Lorsque les éléments énumérés au I de l’article L. 131-6 et à l’article L. 136-3 sont définitivement connus pour de l’année au titre de laquelle elles sont dues, les cotisations font l’objet d’une régularisation sur la base de l’assiette résultant de ces éléments en application du I de l’article L. 131-6 et de l’article L. 136-3.
Par dérogation au deuxième alinéa, sur demande du cotisant, les cotisations provisionnelles peuvent être calculées sur la base de l’assiette de cotisations estimée pour l’année en cours.
Lorsque les données nécessaires au calcul des cotisations n’ont pas été transmises, celles-ci sont calculées dans les conditions prévues à l’article L. 242-12-1 ».
En l’espèce, l’URSSAF reconnaît que la contrainte ne comporte pas toutes les périodes qu’elle concerne. La contrainte est donc irrégulière et sera annulée.
Toutefois, l’URSSAF produit quatre mises en demeure datées des 10 octobre 2019, 14 février 2020, 25 novembre 2022 et 27 juillet 2023, afférentes à la période du 1er janvier 2018 au 30 juin 2023, et qui reprennent le détail et la ventilation pour chaque période entre les cotisations dues et les majorations et pénalités de retard.
Par ailleurs, concernant l’assiette des cotisations 2022 et 2023 contestée par Mme [F] dans le cadre de la présente instance, l’URSSAF reprend dans ses observations le détail des calculs de ces cotisations, avec les assiettes, les risques et leurs taux de cotisation. Mme [F] ne conteste pas ces calculs de cotisations.

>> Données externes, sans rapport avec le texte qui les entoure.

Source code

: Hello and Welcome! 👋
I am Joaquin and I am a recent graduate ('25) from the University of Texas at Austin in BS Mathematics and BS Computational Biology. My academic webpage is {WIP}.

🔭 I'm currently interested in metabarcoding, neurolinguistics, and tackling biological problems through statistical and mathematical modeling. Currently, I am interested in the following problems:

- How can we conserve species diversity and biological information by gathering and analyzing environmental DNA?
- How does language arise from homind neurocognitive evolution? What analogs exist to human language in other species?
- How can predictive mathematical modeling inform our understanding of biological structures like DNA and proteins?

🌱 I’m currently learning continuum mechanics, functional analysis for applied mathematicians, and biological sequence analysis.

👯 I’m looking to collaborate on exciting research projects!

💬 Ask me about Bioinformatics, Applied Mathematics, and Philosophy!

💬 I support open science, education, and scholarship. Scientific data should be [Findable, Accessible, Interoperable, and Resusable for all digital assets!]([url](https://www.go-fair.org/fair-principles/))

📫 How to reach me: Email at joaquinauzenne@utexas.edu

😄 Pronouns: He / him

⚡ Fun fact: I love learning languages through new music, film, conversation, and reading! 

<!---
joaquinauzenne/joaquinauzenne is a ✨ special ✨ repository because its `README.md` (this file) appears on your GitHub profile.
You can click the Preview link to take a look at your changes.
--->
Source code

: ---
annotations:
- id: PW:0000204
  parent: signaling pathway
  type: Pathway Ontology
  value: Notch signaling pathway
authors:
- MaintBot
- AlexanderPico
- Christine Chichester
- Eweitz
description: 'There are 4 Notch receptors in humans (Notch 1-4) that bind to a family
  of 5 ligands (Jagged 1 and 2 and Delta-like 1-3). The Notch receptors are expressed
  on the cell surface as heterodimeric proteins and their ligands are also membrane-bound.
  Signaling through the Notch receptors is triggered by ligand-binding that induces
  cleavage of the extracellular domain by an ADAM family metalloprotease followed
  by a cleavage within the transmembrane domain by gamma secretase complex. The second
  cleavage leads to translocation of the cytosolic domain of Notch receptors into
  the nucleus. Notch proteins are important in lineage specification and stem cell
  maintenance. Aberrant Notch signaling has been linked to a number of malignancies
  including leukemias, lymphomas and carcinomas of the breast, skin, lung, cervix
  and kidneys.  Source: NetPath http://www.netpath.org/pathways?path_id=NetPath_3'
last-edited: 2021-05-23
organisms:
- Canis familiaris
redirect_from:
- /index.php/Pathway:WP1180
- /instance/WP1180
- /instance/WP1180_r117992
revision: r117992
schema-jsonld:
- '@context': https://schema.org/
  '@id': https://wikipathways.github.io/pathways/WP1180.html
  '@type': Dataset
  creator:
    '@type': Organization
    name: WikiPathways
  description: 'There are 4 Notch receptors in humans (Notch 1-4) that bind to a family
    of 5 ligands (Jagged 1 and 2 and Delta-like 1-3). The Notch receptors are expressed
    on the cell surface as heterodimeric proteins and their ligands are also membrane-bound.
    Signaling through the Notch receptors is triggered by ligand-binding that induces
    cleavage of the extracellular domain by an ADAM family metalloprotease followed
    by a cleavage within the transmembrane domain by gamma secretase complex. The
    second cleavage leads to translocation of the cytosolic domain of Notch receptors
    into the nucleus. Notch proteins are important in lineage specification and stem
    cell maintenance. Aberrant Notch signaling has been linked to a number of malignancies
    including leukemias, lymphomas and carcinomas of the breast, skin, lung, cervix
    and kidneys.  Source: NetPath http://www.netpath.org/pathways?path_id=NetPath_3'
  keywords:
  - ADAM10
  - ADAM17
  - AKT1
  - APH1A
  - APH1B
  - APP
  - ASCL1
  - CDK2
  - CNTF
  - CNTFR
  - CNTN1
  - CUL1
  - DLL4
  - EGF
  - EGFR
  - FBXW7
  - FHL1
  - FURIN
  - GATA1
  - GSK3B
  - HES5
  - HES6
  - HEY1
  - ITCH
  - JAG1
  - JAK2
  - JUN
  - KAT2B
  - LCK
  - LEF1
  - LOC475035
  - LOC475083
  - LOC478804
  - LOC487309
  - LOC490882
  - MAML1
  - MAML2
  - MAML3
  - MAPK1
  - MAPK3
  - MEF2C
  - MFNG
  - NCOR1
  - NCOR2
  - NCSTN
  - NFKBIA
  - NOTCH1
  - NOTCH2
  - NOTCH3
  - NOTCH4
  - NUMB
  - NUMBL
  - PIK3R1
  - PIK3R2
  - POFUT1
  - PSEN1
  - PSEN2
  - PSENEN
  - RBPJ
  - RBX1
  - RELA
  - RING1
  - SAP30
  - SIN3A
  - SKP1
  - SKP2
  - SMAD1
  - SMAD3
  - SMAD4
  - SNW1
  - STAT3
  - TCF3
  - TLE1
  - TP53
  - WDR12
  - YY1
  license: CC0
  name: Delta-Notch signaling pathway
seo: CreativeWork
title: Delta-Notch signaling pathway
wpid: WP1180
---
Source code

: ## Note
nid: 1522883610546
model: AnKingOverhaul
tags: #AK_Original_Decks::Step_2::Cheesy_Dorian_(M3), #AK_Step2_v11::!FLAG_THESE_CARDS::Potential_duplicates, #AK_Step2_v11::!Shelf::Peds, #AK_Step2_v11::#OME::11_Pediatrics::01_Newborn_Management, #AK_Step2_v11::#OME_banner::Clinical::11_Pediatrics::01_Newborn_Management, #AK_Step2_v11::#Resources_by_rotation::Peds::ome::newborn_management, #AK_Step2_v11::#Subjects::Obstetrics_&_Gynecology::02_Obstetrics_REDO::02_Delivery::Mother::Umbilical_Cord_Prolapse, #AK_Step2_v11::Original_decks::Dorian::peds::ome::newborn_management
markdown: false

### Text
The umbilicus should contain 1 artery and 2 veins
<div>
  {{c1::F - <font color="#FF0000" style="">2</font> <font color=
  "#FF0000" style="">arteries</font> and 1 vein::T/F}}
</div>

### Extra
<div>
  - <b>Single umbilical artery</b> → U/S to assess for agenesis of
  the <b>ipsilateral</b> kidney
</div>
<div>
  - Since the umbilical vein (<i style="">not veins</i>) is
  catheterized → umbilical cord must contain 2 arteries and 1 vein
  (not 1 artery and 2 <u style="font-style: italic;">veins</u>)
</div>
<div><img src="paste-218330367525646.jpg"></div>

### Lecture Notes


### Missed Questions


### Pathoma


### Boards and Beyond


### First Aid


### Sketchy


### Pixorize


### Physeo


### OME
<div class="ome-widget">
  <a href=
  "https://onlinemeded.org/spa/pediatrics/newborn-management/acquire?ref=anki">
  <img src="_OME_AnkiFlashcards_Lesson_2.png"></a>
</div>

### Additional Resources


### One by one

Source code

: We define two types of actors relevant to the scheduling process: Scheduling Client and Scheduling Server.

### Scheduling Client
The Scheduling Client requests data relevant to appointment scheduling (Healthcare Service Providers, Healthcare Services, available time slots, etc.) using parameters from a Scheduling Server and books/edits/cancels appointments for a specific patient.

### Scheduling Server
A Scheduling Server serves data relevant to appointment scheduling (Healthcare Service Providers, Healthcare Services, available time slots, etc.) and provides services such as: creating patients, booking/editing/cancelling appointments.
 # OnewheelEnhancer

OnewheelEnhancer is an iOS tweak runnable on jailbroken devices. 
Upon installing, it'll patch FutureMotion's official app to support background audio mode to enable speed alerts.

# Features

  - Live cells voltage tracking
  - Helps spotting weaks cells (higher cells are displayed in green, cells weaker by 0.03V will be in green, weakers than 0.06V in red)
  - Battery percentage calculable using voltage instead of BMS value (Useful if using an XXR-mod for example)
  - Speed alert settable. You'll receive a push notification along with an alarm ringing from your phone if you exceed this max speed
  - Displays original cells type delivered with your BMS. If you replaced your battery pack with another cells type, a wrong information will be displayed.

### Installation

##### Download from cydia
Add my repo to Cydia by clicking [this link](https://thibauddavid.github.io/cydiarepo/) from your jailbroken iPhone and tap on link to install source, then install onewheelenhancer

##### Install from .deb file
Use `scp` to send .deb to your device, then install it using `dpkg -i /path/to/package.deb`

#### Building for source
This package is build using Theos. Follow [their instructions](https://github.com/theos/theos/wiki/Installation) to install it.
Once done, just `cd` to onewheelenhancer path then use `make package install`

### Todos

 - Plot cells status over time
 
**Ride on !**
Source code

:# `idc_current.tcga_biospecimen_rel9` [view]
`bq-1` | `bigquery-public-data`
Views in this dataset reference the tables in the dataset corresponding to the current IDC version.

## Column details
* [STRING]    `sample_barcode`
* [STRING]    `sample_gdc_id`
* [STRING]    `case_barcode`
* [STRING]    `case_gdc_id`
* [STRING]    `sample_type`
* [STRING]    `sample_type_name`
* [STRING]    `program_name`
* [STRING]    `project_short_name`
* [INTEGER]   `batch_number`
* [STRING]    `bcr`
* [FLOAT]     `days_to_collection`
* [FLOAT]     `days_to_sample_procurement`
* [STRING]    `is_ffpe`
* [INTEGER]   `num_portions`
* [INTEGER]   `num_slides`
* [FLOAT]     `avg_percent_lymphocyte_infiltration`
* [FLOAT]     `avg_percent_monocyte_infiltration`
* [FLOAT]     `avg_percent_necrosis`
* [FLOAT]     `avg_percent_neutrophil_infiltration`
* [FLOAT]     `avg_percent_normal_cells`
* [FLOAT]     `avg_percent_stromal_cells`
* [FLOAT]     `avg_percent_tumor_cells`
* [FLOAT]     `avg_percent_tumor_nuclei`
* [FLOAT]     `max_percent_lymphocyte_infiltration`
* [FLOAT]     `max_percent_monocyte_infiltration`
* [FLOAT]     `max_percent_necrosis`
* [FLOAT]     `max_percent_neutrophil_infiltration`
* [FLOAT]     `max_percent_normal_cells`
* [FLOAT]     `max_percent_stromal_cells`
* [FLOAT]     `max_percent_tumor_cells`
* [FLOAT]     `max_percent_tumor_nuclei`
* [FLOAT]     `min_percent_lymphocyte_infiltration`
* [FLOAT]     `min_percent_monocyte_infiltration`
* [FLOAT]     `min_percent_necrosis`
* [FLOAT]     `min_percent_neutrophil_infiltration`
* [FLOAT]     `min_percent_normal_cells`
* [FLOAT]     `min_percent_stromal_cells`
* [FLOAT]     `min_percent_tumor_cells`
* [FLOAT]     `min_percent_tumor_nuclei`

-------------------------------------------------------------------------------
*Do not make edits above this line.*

La créance de l’URSSAF à ce titre est donc certaine, liquide et exigible.
Par conséquent, il sera fait droit à la demande reconventionnelle de l’URSSAF.
Sur les dépens et l’exécution provisoire
Les dépens seront à la charge de la Mme [F], partie perdante.
En application des dispositions de l’article R. 133-3 du code de la sécurité sociale, la décision du tribunal, statuant sur opposition, est exécutoire de droit à titre provisoire.
PAR CES MOTIFS
Le Tribunal, après en avoir délibéré conformément à la loi, statuant après débats en audience publique, par jugement contradictoire, en premier ressort, prononcé par mise à disposition au greffe,
ANNULE la contrainte signifiée le 9 octobre 2023 à Mme [L] [F] par l’URSSAF [6] pour un montant total de 37198,73 ;
DEBOUTE Mme [L] [F] de sa demande d’affiliation rétroactive au régime d’assurance vieillesse de la [4] en lieu et place de celui des artisans au titre duquel les cotisations ont été appelées par l’URSSAF ;
DECLARE bien fondée la demande reconventionnelle de l’URSSAF [6] ;
CONDAMNE en conséquence Mme [L] [F] à payer à l’URSSAF [6] les sommes suivantes à titre de régularisation de la période du 1er janvier 2018 au 30 juin 2023 :
— 30883 € de cotisations sociales ;
— 1746 € de majorations de retard ;
CONDAMNE Mme [L] [F] aux dépens de l’instance ;
RAPPELLE que le présent jugement est exécutoire à titre provisoire.
Fait et jugé à [Localité 7] le 28 Avril 2025
Le Greffier Le Président
N° RG 23/03655 – N° Portalis 352J-W-B7H-C3DKF
EXPÉDITION exécutoire dans l’affaire :
Demandeur : [8]
Défendeur : Mme [M] [F]
EN CONSÉQUENCE, LA RÉPUBLIQUE FRANÇAISE mande et ordonne :
A tous les huissiers de justice, sur ce requis, de mettre ladite décision à exécution,
Aux procureurs généraux et aux procureurs de la République près les tribunaux judiciaire d’y tenir la main,
A tous commandants et officiers de la force publique de prêter main forte lorsqu’ils en seront légalement requis.
En foi de quoi la présente a été signée et délivrée par nous, Directeur de greffe soussigné au greffe du Tribunal judiciaire de Paris.